The move followed embarrassment for the government at an inquiry hearing in May, in which skills minister Anne Milton admitted there was a lack of clarity over who was responsible for apprenticeship quality – Ofsted or the Education and Skills Funding Agency.

“While we welcome this greater clarity, we do not think it goes far enough,” today’s report said.

“There has been an explosion in the number of training providers in recent years but neither employers nor apprentices can have genuine confidence that quality training is being provided by these new entrants,” said Robert Halfon, chair of the education committee (pictured above).

Today’s report also pressed the government to do more to ensure all the agencies responsible for the apprenticeship system have enough cash to do their job properly, after hearing that “several” of these bodies – including the ESFA, the Institute for Apprenticeships and Ofsted – lacked capacity.

“Given the government’s doubling of apprenticeship funding, it seems strange that such concerns have been allowed to grow and endure,” it said.

Other recommendations include a cap on the number of starts a new provider can have until Ofsted has deemed it to be making at least ‘reasonable progress’ in all areas.

It also called for greater flexibility in the 20 per cent off-the-job training requirement, tighter controls on subcontracting – including a cap on management fees and more Ofsted inspections of subcontractors – and the creation of a social justice fund to support organisations that help disadvantaged young people become apprentices.

The report also criticised the IfA, which it said had “at times appeared more successful at uniting stakeholders in opposition that anything else”.

It is tasked with ensuring that apprenticeships offer value for money, but “our concern is that value for money is becoming a synonym for cheaper,” today’s report said.

Mark Dawe, chief executive of the Association of Employment and Learning Providers, said he was “particularly heartened” by this observation.

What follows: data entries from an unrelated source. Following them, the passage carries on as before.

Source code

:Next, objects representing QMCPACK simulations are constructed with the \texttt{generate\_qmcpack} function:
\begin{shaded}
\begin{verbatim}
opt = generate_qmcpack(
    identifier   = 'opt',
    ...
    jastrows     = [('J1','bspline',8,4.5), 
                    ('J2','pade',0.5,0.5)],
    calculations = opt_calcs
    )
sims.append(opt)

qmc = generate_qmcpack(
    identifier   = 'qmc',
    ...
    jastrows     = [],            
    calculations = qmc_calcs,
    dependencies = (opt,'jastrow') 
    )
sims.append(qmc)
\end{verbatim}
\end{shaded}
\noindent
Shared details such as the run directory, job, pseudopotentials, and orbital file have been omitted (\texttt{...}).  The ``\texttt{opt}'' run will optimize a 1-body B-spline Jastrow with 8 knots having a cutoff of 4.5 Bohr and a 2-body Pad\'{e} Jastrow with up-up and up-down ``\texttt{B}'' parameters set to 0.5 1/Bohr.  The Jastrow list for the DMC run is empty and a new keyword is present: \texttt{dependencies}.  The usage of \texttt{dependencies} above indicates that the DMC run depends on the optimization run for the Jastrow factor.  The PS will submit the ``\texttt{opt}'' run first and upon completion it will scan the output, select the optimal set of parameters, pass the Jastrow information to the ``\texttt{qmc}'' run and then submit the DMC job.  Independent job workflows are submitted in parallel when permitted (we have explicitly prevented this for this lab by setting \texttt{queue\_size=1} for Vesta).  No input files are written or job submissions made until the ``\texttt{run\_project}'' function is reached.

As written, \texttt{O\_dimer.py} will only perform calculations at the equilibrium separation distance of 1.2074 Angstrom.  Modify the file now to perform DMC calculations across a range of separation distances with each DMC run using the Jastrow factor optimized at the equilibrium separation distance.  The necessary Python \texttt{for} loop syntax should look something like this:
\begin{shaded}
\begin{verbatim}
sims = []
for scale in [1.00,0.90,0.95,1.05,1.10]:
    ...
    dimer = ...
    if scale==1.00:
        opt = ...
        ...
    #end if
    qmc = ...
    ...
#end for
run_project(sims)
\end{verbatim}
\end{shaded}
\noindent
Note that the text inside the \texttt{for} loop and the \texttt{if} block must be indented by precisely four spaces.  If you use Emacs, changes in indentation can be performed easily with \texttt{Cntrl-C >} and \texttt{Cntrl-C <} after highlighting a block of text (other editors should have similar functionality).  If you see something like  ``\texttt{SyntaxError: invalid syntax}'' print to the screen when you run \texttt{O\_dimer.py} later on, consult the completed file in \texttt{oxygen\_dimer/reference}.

“As the MPs say, high quality provision costs and setting funding bands so low as to reduce the quality of training or dissuade employers from recruiting apprentices is a false economy,” he said.

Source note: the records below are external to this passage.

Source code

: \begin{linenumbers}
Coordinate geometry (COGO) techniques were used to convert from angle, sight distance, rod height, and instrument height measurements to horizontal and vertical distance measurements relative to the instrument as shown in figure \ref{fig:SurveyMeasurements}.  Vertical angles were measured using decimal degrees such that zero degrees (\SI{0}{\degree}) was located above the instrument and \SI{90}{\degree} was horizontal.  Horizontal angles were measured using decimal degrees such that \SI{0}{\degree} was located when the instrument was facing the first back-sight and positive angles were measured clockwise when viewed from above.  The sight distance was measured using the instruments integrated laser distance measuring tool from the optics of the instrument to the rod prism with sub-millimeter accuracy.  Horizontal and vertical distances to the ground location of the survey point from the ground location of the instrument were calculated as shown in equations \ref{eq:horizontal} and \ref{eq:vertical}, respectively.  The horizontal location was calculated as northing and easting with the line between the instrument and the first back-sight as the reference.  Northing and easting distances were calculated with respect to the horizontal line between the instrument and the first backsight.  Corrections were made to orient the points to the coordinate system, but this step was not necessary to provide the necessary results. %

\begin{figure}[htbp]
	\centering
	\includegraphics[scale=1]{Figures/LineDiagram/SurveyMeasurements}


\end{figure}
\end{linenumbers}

Stephen Evans, chief executive of the Learning and Work Institute agreed with the report’s view that “much progress has been made on apprenticeships, but that we need to turbocharge our efforts to boost quality and widen access”

He described the call for a social justice fund as “spot on” as “current efforts lack sufficient ambition”.

Julian Gravatt, deputy chief executive of the Association of Colleges, said today’s report “raises a lot of interesting and valid points” but that “more needs to be done”.

Doubling the amount of time that employers have to spend their levy funds – another recommendation from the report – “does not fix the problem; it just kicks it into the long grass,” he said.

“It is essential that apprenticeship training is of high-quality. We have given Ofsted additional funding so it can hold the rising numbers of training providers to account. Of those registered providers that have been inspected, 83 per cent were rated as good or outstanding. Any provider that falls short of the required standards will be removed from our register and stopped from taking on new apprentices until they have improved,” Ms Milton said.

“We will look at the report with interest as we want to make our apprenticeship system work even better,” she said.

“We will respond to the report in full in the near future,” Ms Milton added.